What follows is a listing. Write it all out exactly.

============================================================

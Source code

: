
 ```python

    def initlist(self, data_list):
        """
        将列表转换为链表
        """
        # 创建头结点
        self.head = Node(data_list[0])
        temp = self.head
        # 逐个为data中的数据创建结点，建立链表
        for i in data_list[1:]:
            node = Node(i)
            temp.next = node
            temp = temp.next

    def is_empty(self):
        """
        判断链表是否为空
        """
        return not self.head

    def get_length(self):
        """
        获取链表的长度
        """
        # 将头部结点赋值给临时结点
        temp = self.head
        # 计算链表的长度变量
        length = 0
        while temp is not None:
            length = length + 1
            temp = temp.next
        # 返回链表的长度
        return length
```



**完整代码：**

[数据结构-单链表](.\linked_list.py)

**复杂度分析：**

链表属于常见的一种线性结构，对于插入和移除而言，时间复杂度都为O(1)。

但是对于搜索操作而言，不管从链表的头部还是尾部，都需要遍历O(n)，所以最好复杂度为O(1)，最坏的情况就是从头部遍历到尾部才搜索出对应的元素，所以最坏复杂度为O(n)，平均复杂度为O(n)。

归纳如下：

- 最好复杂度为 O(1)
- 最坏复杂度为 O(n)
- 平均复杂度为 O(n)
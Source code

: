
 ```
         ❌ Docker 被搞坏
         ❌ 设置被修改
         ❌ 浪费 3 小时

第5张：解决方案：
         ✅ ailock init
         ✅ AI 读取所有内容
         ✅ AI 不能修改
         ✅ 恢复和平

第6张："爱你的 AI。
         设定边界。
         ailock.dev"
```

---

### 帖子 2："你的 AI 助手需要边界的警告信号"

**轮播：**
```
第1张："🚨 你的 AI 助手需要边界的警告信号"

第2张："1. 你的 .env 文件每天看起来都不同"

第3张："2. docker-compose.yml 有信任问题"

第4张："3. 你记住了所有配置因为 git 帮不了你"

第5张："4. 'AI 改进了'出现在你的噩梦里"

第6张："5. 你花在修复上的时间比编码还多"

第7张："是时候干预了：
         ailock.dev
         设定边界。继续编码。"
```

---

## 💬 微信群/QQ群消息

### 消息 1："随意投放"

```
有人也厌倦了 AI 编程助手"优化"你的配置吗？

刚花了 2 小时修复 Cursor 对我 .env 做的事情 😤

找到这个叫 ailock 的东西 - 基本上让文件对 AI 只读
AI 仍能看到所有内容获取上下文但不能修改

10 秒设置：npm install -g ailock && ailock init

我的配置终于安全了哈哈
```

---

============================================================

» **Exercise response**
Source code

:
 ```python

    def initlist(self, data_list):
        """
        将列表转换为链表
        """
        # 创建头结点
        self.head = Node(data_list[0])
        temp = self.head
        # 逐个为data中的数据创建结点，建立链表
        for i in data_list[1:]:
            node = Node(i)
            temp.next = node
            temp = temp.next

    def is_empty(self):
        """
        判断链表是否为空
        """
        return not self.head

    def get_length(self):
        """
        获取链表的长度
        """
        # 将头部结点赋值给临时结点
        temp = self.head
        # 计算链表的长度变量
        length = 0
        while temp is not None:
            length = length + 1
            temp = temp.next
        # 返回链表的长度
        return length
```



**完整代码：**

[数据结构-单链表](.\linked_list.py)

**复杂度分析：**

链表属于常见的一种线性结构，对于插入和移除而言，时间复杂度都为O(1)。

但是对于搜索操作而言，不管从链表的头部还是尾部，都需要遍历O(n)，所以最好复杂度为O(1)，最坏的情况就是从头部遍历到尾部才搜索出对应的元素，所以最坏复杂度为O(n)，平均复杂度为O(n)。

归纳如下：

- 最好复杂度为 O(1)
- 最坏复杂度为 O(n)
- 平均复杂度为 O(n)
Source code

:
 ```
         ❌ Docker 被搞坏
         ❌ 设置被修改
         ❌ 浪费 3 小时

第5张：解决方案：
         ✅ ailock init
         ✅ AI 读取所有内容
         ✅ AI 不能修改
         ✅ 恢复和平

第6张："爱你的 AI。
         设定边界。
         ailock.dev"
```

---

### 帖子 2："你的 AI 助手需要边界的警告信号"

**轮播：**
```
第1张："🚨 你的 AI 助手需要边界的警告信号"

第2张："1. 你的 .env 文件每天看起来都不同"

第3张："2. docker-compose.yml 有信任问题"

第4张："3. 你记住了所有配置因为 git 帮不了你"

第5张："4. 'AI 改进了'出现在你的噩梦里"

第6张："5. 你花在修复上的时间比编码还多"

第7张："是时候干预了：
         ailock.dev
         设定边界。继续编码。"
```

---

## 💬 微信群/QQ群消息

### 消息 1："随意投放"

```
有人也厌倦了 AI 编程助手"优化"你的配置吗？

刚花了 2 小时修复 Cursor 对我 .env 做的事情 😤

找到这个叫 ailock 的东西 - 基本上让文件对 AI 只读
AI 仍能看到所有内容获取上下文但不能修改

10 秒设置：npm install -g ailock && ailock init

我的配置终于安全了哈哈
```

---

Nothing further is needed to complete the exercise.